Records excerpted from a collection:
....

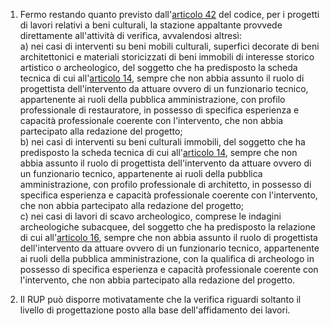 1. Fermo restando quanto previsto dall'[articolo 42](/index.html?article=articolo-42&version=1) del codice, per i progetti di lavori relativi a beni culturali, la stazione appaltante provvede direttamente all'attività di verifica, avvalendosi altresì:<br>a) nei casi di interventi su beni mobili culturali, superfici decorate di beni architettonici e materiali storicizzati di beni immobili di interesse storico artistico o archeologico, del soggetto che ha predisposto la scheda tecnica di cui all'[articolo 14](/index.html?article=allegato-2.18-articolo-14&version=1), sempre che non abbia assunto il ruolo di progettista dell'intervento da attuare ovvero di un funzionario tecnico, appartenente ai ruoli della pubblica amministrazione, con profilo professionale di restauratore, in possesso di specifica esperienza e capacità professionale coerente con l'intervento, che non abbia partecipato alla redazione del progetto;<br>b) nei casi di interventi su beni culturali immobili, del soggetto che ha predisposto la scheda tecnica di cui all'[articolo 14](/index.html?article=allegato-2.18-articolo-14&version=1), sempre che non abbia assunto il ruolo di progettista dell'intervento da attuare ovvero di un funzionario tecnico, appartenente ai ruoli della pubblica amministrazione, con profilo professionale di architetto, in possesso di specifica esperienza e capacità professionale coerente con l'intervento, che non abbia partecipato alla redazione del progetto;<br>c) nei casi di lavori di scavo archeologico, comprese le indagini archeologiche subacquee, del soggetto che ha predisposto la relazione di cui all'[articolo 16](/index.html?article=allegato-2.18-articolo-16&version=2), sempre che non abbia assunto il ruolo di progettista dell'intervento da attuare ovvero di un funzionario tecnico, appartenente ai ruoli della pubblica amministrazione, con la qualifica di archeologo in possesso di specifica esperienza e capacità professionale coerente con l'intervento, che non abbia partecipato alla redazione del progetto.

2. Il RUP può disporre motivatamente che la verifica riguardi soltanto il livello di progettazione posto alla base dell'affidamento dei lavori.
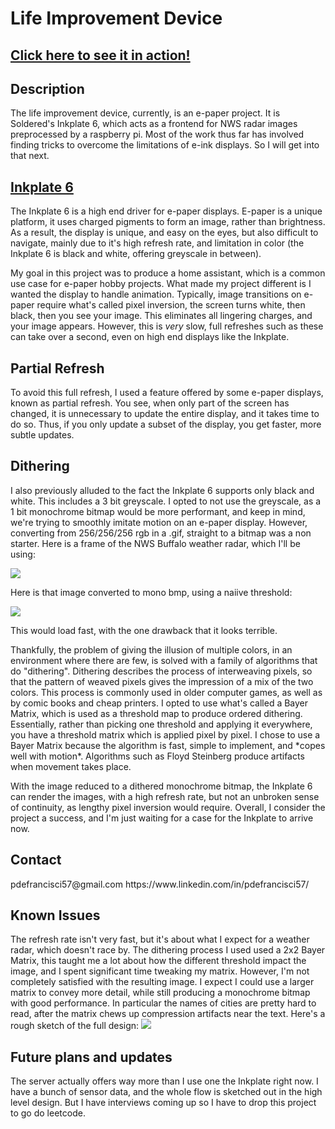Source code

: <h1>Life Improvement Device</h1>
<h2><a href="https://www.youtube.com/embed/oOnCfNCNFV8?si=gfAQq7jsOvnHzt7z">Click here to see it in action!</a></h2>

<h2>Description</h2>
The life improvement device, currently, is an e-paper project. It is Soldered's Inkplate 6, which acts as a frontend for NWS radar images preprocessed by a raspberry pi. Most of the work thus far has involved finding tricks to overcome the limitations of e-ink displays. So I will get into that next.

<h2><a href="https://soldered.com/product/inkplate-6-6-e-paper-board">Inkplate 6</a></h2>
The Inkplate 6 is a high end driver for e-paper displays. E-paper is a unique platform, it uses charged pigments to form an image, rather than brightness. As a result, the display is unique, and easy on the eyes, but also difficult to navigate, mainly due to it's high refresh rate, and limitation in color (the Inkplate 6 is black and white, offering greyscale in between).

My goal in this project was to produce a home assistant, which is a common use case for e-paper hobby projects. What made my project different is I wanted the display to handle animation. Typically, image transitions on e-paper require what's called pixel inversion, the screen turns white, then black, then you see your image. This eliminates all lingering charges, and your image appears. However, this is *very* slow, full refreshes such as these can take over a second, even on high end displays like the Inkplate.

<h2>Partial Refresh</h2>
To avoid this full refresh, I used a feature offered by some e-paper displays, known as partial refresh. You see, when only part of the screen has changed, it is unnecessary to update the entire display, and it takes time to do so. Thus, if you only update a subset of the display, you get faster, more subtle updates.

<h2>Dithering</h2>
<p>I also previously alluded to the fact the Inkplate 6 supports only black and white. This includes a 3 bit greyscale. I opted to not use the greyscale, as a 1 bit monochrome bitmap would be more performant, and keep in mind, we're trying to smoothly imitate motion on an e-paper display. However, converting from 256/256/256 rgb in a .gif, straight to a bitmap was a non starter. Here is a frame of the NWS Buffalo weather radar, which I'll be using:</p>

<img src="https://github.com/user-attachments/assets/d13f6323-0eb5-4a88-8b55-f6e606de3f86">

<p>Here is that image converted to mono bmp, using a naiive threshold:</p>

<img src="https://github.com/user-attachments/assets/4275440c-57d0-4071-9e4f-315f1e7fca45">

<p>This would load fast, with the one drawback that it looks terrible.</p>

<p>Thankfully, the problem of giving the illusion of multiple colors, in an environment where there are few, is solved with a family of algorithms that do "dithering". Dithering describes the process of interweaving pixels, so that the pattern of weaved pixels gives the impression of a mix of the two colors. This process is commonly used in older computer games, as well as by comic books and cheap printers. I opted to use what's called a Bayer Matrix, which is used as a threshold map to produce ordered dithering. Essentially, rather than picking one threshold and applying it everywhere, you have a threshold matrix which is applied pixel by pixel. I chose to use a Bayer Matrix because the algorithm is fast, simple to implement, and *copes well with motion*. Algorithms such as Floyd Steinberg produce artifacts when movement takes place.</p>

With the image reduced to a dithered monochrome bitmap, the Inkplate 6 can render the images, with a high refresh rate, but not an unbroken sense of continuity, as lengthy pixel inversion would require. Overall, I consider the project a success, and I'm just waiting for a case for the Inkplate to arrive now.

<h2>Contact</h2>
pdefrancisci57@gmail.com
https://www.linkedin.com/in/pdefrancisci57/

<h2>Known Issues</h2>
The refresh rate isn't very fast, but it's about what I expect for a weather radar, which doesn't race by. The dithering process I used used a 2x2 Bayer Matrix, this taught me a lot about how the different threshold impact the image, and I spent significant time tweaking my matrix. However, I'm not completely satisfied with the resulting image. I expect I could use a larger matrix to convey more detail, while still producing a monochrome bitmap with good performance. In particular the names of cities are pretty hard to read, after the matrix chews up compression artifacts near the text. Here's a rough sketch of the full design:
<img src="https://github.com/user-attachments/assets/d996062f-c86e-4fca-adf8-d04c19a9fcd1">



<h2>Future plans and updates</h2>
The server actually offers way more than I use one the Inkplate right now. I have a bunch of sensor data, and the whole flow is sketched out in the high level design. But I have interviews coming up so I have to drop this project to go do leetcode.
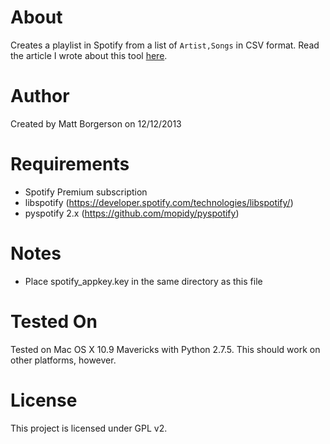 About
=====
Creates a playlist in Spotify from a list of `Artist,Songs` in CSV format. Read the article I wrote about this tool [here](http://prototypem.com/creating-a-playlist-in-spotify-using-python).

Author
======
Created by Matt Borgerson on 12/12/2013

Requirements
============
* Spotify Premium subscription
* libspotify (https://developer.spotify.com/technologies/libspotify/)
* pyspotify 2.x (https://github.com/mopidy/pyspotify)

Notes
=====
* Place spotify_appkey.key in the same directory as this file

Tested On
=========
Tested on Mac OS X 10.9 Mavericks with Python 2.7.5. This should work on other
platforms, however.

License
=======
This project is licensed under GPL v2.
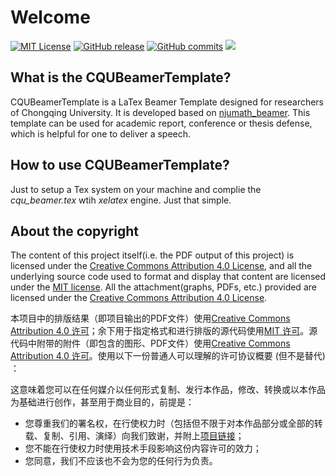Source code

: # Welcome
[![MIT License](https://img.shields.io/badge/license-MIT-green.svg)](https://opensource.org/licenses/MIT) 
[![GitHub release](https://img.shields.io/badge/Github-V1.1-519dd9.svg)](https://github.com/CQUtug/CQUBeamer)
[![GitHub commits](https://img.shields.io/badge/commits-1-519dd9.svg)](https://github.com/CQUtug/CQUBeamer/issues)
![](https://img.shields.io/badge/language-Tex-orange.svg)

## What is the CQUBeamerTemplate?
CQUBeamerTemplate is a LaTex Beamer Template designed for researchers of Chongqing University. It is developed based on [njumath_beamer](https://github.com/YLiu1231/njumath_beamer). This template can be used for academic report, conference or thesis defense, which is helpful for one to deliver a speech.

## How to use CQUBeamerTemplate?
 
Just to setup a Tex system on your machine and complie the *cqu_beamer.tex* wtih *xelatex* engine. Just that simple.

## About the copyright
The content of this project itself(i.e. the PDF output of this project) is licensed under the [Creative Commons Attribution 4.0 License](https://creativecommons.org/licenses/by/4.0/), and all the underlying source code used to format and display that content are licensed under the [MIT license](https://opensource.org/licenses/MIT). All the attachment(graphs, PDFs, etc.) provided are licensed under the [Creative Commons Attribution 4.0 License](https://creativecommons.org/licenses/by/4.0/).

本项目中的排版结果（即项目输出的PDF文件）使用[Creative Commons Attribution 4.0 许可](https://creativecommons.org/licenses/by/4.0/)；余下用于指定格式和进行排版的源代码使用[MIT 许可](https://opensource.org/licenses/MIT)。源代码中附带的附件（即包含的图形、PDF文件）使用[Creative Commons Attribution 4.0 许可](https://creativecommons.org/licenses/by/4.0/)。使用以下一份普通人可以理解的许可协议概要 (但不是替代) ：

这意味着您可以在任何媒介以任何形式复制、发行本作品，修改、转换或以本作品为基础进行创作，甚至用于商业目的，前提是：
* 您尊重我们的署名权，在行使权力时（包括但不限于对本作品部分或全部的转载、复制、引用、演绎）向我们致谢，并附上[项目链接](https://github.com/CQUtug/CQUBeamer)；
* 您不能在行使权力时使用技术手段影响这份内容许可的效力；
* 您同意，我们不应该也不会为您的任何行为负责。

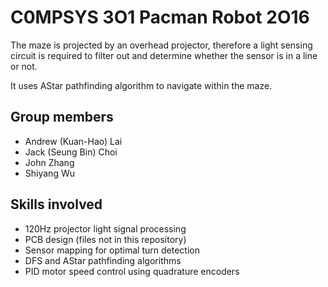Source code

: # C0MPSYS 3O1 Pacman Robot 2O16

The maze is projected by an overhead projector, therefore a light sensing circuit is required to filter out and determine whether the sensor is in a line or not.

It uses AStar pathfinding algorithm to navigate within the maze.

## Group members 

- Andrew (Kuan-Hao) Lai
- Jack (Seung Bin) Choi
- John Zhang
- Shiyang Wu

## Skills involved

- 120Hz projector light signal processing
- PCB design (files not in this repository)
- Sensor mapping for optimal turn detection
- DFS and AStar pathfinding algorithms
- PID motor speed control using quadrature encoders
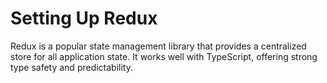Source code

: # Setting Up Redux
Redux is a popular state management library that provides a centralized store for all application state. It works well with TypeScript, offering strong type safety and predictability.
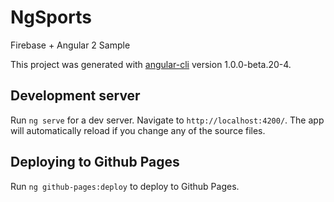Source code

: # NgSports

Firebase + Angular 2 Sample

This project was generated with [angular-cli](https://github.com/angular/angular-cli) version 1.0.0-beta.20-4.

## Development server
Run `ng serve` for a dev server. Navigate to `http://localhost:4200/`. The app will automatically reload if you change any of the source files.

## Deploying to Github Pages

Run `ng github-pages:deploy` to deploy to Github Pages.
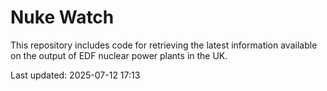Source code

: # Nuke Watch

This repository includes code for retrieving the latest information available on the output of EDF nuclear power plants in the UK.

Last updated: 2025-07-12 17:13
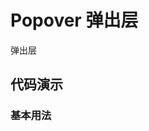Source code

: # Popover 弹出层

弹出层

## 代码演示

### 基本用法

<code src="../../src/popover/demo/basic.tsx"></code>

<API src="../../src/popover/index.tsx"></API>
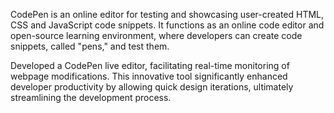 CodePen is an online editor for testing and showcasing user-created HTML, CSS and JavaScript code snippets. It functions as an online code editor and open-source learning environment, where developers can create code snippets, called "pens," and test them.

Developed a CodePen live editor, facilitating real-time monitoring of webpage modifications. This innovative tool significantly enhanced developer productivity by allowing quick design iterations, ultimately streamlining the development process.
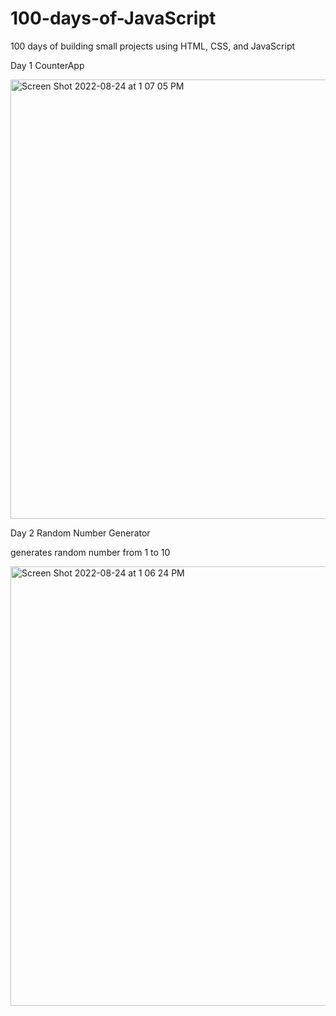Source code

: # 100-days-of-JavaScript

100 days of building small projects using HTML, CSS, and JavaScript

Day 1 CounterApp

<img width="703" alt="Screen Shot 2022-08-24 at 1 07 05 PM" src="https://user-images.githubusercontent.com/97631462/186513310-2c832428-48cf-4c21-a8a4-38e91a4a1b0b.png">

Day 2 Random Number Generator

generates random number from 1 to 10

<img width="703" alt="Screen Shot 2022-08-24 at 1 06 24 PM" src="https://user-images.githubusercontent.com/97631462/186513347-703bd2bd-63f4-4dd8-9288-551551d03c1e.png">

....

### Problem statement
Above are some records; extract exactly the lines from the one containing "- Andrew (Kuan-Hao) Lai" through the one containing "Firebase + Angular 2 Sample" and drop the pictures.

### Written response
- Andrew (Kuan-Hao) Lai
- Jack (Seung Bin) Choi
- John Zhang
- Shiyang Wu

## Skills involved

- 120Hz projector light signal processing
- PCB design (files not in this repository)
- Sensor mapping for optimal turn detection
- DFS and AStar pathfinding algorithms
- PID motor speed control using quadrature encoders
Source code

: # Setting Up Redux
Redux is a popular state management library that provides a centralized store for all application state. It works well with TypeScript, offering strong type safety and predictability.
Source code

: # NgSports

Firebase + Angular 2 Sample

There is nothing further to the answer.